Where have I heard this story before? Oh, yeah. In this exact same district. Sands leaves the seat the exact same way he got the seat. Sit back for some history.
The Louisa-west Muscatine County based seat has frustrated Democrats for many cycles, much like Cedar County's House 73. So close to Johnson County, so reachable on paper, so difficult in practice. Democrats Frank Best in 2008 and Sara Sedlacek in 2012 both reached the upper 40s but fell short; both have taken their names off the list this time but Dems are likely to announce a name soon.
(Past party switches were an issue in the 1st CD and the Johnson County supervisor race; will they be an issue at the House 88 Republican convention? The fix seems to be pretty clearly in, but rumor mill says Delzell has some crossover history...)
House 88 first took on its approximate format in the 1991 map. Democrat Mark Shearer (who later served in the Senate) inherited it, but lost to Barry Brauns in 1992.

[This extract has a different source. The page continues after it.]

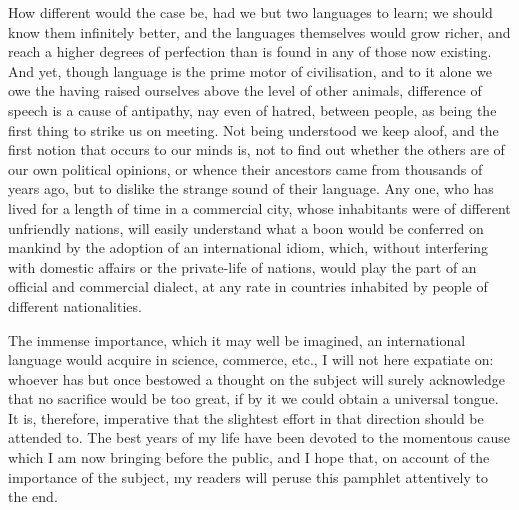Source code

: How different would the case be, had we but two languages to learn; we should know them infinitely better, and the languages themselves would grow richer, and reach a higher degrees of perfection than is found in any of those now existing. And yet, though language is the prime motor of civilisation, and to it alone we owe the having raised ourselves above the level of other animals, difference of speech is a cause of antipathy, nay even of hatred, between people, as being the first thing to strike us on meeting. Not being understood we keep aloof, and the first notion that occurs to our minds is, not to find out whether the others are of our own political opinions, or whence their ancestors came from thousands of years ago, but to dislike the strange sound of their language. Any one, who has lived for a length of time in a commercial city, whose inhabitants were of different unfriendly nations, will easily understand what a boon would be conferred on mankind by the adoption of an international idiom, which, without interfering with domestic affairs or the private-life of nations, would play the part of an official and commercial dialect, at any rate in countries inhabited by people of different nationalities.

The immense importance, which it may well be imagined, an international language would acquire in science, commerce, etc., I will not here expatiate on: whoever has but once bestowed a thought on the subject will surely acknowledge that no sacrifice would be too great, if by it we could obtain a universal tongue. It is, therefore, imperative that the slightest effort in that direction should be attended to. The best years of my life have been devoted to the momentous cause which I am now bringing before the public, and I hope that, on account of the importance of the subject, my readers will peruse this pamphlet attentively to the end.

Democrats let the seat go in 1994, then recruited a Some Dude to challenge Brauns in 1996.
That would be me.#tbt 2: what's wrong with this picture? Columbus Jct fall 1996 attn @NateBoulton @fcbest pic.twitter.com/rSoaohBx87— John Deeth (@johndeeth) October 23, 2014
The district came up into Johnson County at the time, and I lived in Lone Tree. (It now goes south and covers rural Des Moines County instead). I pretty much had nothing but doorknocking - I was the 85th candidate recruited and must have been below #80 on the target list. Got stomped in the rurals, won a couple small towns and helped Bill Clinton and Tom Harkin carry Louisa County. Final score was 62-38%, which probably represents a bare minimum.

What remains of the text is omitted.